▶ [Source texts of formatted documents]:
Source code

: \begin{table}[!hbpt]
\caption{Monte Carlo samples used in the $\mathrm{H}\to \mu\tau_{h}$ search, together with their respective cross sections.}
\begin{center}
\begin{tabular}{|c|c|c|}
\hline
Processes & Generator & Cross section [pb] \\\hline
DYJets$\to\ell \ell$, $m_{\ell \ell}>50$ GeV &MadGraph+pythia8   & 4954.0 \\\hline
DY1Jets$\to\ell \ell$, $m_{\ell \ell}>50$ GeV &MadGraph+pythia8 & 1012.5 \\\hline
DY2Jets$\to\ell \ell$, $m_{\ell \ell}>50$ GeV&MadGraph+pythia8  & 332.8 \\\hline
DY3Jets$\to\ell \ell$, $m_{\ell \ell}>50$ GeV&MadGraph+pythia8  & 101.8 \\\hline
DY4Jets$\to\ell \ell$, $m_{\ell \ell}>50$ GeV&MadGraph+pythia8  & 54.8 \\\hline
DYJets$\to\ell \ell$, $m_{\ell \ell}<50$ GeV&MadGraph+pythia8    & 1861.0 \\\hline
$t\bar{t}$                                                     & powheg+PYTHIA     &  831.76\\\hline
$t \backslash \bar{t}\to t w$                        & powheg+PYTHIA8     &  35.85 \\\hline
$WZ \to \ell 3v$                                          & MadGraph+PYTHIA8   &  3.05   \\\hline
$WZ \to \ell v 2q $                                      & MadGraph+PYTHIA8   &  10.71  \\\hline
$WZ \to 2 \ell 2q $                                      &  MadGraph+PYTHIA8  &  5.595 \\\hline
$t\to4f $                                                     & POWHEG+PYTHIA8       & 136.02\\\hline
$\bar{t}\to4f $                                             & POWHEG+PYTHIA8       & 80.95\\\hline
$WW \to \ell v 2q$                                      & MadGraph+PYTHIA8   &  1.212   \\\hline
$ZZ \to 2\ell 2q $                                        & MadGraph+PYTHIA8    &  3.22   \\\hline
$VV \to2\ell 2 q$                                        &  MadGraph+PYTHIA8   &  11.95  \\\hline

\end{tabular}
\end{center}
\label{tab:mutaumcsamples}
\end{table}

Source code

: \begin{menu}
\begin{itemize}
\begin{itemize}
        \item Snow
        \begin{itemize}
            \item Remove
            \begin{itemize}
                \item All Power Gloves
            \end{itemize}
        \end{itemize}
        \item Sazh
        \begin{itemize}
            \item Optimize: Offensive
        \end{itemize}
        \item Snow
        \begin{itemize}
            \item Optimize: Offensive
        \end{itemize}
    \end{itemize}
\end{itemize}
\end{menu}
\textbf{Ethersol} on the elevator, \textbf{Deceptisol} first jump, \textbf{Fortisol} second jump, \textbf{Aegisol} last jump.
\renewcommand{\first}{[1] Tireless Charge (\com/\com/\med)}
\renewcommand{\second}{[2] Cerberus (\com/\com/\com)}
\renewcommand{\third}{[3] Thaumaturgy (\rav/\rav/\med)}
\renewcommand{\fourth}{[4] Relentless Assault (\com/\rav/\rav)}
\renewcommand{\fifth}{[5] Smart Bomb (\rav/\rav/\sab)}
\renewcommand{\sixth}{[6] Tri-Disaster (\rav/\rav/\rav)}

==

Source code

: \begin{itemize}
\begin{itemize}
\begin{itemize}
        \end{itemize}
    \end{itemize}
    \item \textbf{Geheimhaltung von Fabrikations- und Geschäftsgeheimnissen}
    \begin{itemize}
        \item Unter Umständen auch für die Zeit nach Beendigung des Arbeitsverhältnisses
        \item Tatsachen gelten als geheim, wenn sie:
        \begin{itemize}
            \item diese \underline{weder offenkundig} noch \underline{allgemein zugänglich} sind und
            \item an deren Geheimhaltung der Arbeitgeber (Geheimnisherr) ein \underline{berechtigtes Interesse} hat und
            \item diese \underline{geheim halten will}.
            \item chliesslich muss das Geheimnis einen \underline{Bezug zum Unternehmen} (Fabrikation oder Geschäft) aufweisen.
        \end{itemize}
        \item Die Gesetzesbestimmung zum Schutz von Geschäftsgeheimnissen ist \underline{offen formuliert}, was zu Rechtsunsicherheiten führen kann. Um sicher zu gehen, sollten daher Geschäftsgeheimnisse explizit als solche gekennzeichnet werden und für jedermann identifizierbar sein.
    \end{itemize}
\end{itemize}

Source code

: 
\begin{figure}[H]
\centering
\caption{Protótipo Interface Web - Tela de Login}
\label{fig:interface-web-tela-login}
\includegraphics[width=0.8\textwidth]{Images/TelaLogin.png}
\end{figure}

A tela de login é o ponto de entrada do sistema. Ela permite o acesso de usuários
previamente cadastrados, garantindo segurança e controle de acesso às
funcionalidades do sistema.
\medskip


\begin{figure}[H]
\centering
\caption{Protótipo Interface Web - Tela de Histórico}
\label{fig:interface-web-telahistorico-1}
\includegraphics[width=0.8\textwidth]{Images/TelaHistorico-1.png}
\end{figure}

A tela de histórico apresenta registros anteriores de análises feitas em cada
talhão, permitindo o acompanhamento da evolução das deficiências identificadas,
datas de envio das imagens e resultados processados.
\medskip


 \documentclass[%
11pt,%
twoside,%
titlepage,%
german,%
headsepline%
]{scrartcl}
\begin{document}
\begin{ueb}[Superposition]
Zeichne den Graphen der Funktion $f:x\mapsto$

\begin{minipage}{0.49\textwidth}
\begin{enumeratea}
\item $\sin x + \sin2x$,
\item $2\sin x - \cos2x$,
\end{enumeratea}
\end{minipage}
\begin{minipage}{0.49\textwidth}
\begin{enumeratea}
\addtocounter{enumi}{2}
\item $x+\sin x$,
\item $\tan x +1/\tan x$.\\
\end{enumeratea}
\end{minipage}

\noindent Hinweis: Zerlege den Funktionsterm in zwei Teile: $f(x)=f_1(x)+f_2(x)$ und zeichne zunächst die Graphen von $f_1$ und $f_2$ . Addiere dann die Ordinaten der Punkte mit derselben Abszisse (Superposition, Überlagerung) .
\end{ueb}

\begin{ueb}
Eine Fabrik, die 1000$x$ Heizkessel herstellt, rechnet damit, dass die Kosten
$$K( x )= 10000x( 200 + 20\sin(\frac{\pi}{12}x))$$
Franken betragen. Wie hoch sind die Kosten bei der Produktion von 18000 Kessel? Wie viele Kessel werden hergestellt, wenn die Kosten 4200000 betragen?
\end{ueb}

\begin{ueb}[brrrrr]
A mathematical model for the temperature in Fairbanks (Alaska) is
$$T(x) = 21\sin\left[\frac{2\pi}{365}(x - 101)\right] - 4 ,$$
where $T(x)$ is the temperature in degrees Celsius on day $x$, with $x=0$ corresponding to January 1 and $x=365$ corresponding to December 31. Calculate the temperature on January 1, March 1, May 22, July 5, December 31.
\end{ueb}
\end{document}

▶ [REQUIREMENT]: Your task is to list each line of the records with the word "Graphen".

▶ [OUTPUT BELOW]:
Zeichne den Graphen der Funktion $f:x\mapsto$
\noindent Hinweis: Zerlege den Funktionsterm in zwei Teile: $f(x)=f_1(x)+f_2(x)$ und zeichne zunächst die Graphen von $f_1$ und $f_2$ . Addiere dann die Ordinaten der Punkte mit derselben Abszisse (Superposition, Überlagerung) .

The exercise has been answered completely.